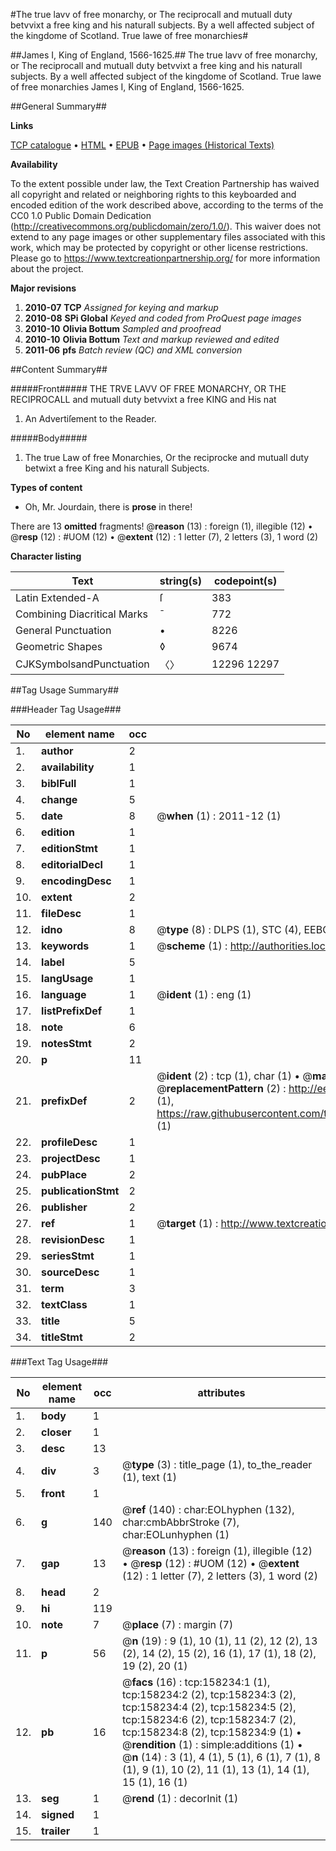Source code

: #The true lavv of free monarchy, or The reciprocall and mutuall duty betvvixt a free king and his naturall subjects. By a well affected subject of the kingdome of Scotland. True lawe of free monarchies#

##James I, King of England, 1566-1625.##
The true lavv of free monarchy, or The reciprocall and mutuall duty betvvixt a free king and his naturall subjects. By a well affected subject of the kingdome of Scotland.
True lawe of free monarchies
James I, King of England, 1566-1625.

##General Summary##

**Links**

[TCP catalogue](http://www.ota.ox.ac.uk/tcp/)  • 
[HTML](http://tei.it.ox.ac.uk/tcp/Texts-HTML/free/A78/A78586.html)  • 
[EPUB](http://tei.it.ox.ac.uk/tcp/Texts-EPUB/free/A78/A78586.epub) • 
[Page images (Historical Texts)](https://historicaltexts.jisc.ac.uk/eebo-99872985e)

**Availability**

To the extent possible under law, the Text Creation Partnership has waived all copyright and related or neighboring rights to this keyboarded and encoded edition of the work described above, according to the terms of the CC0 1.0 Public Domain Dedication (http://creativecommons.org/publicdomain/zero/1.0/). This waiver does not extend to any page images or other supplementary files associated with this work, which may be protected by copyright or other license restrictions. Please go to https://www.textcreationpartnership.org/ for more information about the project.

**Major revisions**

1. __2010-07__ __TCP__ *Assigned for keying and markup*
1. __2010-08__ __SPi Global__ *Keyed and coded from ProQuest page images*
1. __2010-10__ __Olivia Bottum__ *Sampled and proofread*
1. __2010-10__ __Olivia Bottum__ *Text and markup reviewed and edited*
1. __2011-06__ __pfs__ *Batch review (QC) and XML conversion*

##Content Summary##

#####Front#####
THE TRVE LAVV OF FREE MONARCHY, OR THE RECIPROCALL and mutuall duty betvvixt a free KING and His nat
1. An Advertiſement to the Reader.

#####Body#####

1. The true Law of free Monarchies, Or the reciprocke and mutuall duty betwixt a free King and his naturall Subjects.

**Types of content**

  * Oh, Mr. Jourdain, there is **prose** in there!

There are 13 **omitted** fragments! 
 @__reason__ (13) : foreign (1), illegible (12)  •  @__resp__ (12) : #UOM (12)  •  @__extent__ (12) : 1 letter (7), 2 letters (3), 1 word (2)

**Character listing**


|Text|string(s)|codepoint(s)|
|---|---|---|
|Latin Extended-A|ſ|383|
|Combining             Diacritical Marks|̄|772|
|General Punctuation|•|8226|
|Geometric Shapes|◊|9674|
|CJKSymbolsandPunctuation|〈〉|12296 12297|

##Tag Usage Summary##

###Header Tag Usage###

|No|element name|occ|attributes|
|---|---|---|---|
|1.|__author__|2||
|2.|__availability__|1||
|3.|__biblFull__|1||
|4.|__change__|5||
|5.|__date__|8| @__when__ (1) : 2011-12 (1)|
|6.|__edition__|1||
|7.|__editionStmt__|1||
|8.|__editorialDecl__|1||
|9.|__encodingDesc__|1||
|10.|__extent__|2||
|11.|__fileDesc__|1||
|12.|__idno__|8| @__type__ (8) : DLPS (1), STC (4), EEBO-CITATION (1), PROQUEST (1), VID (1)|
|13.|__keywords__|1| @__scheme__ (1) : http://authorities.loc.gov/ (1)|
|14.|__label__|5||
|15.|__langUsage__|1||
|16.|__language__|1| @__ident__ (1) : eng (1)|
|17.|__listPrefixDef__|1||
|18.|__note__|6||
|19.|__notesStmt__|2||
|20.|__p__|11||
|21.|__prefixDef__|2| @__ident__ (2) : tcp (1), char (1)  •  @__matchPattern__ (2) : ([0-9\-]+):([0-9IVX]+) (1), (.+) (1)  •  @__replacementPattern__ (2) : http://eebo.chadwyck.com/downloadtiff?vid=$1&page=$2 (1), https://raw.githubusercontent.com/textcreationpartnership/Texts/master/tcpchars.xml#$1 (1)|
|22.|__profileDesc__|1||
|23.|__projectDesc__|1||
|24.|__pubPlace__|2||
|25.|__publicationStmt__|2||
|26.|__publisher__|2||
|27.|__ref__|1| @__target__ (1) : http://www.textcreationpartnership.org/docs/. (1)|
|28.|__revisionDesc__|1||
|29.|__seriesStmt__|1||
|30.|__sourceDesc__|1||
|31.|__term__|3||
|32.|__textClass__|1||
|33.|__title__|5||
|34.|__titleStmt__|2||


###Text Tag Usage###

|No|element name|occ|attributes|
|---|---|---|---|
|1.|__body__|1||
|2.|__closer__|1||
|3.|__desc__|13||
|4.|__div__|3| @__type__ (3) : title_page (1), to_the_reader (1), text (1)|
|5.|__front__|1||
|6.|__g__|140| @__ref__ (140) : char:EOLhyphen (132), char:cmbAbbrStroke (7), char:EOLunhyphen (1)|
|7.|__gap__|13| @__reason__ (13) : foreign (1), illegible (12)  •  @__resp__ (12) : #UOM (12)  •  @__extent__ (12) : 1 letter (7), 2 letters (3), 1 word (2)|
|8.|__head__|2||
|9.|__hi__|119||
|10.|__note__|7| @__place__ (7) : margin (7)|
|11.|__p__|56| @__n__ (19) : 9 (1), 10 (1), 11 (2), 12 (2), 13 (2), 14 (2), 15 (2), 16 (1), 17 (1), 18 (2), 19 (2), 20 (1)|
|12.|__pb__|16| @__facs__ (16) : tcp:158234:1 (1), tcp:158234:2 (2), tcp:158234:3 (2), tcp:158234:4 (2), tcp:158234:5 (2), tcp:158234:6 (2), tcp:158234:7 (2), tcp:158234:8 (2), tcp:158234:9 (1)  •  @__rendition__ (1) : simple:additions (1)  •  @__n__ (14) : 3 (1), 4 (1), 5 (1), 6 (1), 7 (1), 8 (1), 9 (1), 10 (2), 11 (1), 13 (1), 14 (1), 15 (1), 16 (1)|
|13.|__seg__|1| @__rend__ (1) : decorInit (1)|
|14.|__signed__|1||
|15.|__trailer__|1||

* * *

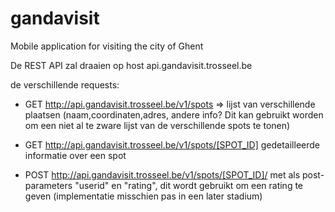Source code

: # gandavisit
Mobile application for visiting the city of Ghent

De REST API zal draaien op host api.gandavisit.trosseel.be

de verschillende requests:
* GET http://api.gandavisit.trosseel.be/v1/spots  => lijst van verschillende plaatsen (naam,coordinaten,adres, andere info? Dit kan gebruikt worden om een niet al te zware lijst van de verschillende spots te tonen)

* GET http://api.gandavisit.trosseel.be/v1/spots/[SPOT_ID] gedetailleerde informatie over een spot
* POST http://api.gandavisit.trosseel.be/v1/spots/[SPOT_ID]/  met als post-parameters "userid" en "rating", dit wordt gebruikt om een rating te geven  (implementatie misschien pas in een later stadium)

...

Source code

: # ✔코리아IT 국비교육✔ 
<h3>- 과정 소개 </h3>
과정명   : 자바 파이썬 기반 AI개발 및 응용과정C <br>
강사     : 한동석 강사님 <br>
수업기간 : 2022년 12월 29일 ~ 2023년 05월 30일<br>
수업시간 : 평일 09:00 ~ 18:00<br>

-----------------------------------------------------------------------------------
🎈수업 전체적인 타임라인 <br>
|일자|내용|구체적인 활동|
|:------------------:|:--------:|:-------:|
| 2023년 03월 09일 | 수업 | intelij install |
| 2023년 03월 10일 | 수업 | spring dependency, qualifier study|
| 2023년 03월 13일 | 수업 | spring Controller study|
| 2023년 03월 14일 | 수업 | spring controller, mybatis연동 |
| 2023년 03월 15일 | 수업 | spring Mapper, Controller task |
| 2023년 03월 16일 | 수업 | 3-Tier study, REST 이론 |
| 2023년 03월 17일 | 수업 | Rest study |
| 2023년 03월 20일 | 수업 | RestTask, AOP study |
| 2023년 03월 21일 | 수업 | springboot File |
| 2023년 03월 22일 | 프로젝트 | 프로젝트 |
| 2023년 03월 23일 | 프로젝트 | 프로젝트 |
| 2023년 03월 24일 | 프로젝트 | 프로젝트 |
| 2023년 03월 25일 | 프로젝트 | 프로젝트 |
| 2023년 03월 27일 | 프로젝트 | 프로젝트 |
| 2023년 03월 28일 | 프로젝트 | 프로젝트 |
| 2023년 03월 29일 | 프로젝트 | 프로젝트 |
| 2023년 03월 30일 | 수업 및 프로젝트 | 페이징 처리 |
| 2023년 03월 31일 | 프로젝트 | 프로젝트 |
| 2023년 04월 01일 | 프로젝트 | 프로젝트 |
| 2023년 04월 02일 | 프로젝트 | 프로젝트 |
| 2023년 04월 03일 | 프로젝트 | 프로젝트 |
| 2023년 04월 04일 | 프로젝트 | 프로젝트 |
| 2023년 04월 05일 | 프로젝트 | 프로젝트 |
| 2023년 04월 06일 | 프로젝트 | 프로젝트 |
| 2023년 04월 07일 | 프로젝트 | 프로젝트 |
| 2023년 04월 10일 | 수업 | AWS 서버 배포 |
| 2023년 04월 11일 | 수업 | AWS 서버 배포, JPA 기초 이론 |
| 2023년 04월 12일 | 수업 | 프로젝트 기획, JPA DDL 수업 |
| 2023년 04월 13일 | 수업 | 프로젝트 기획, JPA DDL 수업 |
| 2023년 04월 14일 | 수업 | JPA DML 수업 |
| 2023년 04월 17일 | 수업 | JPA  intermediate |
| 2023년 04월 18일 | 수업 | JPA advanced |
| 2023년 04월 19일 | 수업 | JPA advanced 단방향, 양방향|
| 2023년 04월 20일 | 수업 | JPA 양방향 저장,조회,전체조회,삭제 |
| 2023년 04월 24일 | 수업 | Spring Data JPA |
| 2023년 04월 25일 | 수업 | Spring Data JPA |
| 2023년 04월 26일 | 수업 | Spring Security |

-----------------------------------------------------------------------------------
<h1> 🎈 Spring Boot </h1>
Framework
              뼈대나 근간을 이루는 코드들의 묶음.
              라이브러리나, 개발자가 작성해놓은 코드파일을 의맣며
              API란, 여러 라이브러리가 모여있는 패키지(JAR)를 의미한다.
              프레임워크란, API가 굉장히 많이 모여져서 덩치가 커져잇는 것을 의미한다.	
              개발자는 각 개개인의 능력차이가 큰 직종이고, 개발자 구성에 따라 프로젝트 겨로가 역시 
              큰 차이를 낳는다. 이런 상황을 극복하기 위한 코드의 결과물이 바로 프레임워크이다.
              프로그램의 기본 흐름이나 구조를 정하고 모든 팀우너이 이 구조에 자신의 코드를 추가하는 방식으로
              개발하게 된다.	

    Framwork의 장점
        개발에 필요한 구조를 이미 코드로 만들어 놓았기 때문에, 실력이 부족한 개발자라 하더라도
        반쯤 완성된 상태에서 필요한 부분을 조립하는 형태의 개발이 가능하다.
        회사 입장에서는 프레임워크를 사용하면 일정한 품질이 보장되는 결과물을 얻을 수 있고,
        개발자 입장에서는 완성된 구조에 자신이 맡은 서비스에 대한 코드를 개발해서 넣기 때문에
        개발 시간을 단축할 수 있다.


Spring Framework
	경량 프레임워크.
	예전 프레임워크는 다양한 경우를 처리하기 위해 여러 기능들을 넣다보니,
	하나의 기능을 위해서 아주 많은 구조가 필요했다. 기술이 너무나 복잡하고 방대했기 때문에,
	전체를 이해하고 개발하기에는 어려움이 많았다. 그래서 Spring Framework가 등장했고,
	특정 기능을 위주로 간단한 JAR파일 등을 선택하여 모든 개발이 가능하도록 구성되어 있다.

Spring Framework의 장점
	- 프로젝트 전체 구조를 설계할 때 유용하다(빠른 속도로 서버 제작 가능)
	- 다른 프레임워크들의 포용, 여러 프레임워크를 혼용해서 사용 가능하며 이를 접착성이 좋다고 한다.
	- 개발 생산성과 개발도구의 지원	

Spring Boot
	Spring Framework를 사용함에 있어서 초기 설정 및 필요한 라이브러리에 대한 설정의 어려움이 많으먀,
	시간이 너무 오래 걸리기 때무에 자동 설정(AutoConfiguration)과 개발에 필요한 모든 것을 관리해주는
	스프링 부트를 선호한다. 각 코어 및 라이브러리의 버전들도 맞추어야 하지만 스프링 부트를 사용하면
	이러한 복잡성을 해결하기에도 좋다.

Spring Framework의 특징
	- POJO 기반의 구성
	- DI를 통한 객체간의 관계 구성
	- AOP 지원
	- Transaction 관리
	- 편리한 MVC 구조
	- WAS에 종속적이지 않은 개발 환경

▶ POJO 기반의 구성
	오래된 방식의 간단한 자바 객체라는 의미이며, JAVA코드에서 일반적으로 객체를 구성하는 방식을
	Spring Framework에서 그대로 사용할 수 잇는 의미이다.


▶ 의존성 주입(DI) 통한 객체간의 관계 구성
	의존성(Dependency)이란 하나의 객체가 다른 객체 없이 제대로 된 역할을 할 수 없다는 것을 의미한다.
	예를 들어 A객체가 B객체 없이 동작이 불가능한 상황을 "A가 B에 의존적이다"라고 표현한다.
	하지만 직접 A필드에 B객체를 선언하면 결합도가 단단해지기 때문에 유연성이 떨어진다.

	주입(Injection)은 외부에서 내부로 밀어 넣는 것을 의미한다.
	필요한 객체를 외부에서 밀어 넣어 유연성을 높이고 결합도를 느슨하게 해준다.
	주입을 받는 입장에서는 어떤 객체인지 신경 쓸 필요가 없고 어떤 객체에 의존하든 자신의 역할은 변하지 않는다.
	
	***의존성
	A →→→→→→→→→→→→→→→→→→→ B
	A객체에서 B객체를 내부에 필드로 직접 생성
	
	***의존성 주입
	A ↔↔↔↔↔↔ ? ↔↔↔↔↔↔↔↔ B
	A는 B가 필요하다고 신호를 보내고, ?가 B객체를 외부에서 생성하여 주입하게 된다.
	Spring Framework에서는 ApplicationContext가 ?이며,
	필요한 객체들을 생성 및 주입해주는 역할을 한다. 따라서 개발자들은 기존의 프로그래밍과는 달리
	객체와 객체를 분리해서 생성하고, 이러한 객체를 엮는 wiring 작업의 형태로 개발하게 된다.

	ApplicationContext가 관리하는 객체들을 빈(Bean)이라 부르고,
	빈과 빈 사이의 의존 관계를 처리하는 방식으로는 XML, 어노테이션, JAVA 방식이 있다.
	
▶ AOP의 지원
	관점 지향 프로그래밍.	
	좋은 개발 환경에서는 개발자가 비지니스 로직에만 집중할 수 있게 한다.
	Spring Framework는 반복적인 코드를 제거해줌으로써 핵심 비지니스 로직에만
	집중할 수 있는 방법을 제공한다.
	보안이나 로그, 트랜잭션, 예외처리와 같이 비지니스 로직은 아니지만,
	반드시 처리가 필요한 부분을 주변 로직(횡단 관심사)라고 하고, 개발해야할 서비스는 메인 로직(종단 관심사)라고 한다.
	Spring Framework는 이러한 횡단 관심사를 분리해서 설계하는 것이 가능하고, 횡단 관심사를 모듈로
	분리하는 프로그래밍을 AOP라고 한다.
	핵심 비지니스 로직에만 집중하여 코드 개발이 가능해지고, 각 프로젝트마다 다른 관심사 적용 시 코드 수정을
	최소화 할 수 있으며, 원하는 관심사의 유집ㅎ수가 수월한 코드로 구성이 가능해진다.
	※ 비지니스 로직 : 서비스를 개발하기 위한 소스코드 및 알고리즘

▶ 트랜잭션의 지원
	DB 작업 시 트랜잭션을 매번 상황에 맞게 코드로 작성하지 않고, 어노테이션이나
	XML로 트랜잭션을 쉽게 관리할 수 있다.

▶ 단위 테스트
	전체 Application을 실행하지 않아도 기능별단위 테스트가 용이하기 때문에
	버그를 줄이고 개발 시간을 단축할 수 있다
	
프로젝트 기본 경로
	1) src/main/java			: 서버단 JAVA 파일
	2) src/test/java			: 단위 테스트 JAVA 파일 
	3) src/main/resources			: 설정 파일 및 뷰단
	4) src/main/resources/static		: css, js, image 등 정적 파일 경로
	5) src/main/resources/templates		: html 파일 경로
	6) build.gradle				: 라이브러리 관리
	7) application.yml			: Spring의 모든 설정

EXERCISE DIRECTIONS: All that is wanted is a faithful reproduction of the line above with "(7), char:EOLunhyphen (1)|", the line with "19 (2), 20 (1)|", and every line in between.

OUTPUT FOR THIS EXERCISE:
|6.|__g__|140| @__ref__ (140) : char:EOLhyphen (132), char:cmbAbbrStroke (7), char:EOLunhyphen (1)|
|7.|__gap__|13| @__reason__ (13) : foreign (1), illegible (12)  •  @__resp__ (12) : #UOM (12)  •  @__extent__ (12) : 1 letter (7), 2 letters (3), 1 word (2)|
|8.|__head__|2||
|9.|__hi__|119||
|10.|__note__|7| @__place__ (7) : margin (7)|
|11.|__p__|56| @__n__ (19) : 9 (1), 10 (1), 11 (2), 12 (2), 13 (2), 14 (2), 15 (2), 16 (1), 17 (1), 18 (2), 19 (2), 20 (1)|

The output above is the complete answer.